An exact copy of the entries is needed, with every picture left out.

Pictures paired with source code
*** Block opens ***

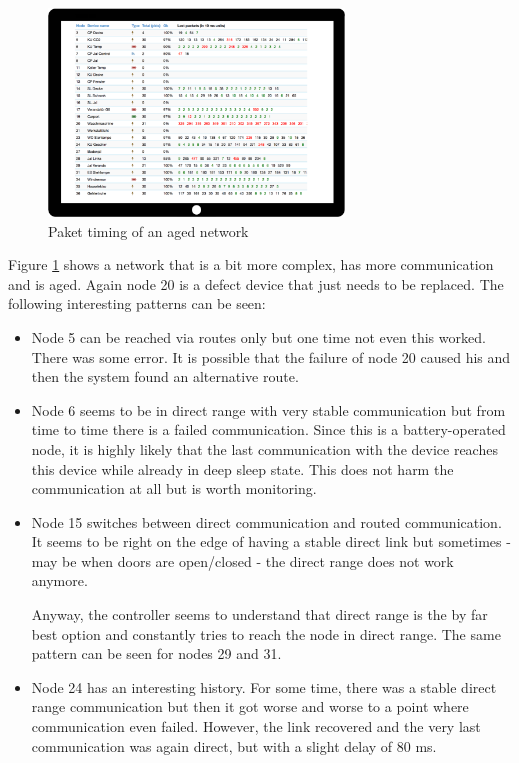 \begin{figure}
\begin{center}
\includegraphics[width=0.7\textwidth]{pngs/cap8/c5timinginfo2.pdf}
\caption{Paket timing of an aged \zwave network}
\label{c5:snifferaged}
\end{center}
\end{figure}

Figure \ref{c5:snifferaged} shows a network that is a bit more complex, has more 
communication and is aged. Again node 20 is a defect device that just needs to be 
replaced. The following interesting patterns can be seen:

\begin{itemize}
\item Node 5 can be reached via routes only but one time not even this worked. There was 
some error. It is possible that the failure of node 20 caused his and then the system 
found an alternative route.
\item Node 6 seems to be in direct range with very stable communication but from time 
to time there is a failed communication. Since this is a battery-operated node, it is 
highly likely that the last communication with the device reaches this device while already 
in deep sleep state. This does not harm the communication at all but is worth monitoring.
\item Node 15 switches between direct communication and routed communication. It seems 
to be right on the edge of having a stable direct link but sometimes - may be when doors 
are open/closed - the direct range does not work anymore.


Anyway, the controller seems to understand that direct range is the by far best option and 
constantly tries to reach the node in direct range. The same pattern can be seen for nodes 29 and 31.
\item Node 24 has an interesting history. For some time, there was a stable direct range 
communication but then it got worse and worse to a point where communication even failed. 
However, the link recovered and the very last communication was again direct, but with a 
slight delay of 80 ms.
\end{itemize}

*** Block closes ***

RESPONSE BOX
 \begin{figure}
\begin{center}
\includegraphics[width=0.7\textwidth]{pngs/cap8/c5timinginfo2.pdf}
\caption{Paket timing of an aged \zwave network}
\label{c5:snifferaged}
\end{center}
\end{figure}

Figure \ref{c5:snifferaged} shows a network that is a bit more complex, has more 
communication and is aged. Again node 20 is a defect device that just needs to be 
replaced. The following interesting patterns can be seen:

\begin{itemize}
\item Node 5 can be reached via routes only but one time not even this worked. There was 
some error. It is possible that the failure of node 20 caused his and then the system 
found an alternative route.
\item Node 6 seems to be in direct range with very stable communication but from time 
to time there is a failed communication. Since this is a battery-operated node, it is 
highly likely that the last communication with the device reaches this device while already 
in deep sleep state. This does not harm the communication at all but is worth monitoring.
\item Node 15 switches between direct communication and routed communication. It seems 
to be right on the edge of having a stable direct link but sometimes - may be when doors 
are open/closed - the direct range does not work anymore.


Anyway, the controller seems to understand that direct range is the by far best option and 
constantly tries to reach the node in direct range. The same pattern can be seen for nodes 29 and 31.
\item Node 24 has an interesting history. For some time, there was a stable direct range 
communication but then it got worse and worse to a point where communication even failed. 
However, the link recovered and the very last communication was again direct, but with a 
slight delay of 80 ms.
\end{itemize}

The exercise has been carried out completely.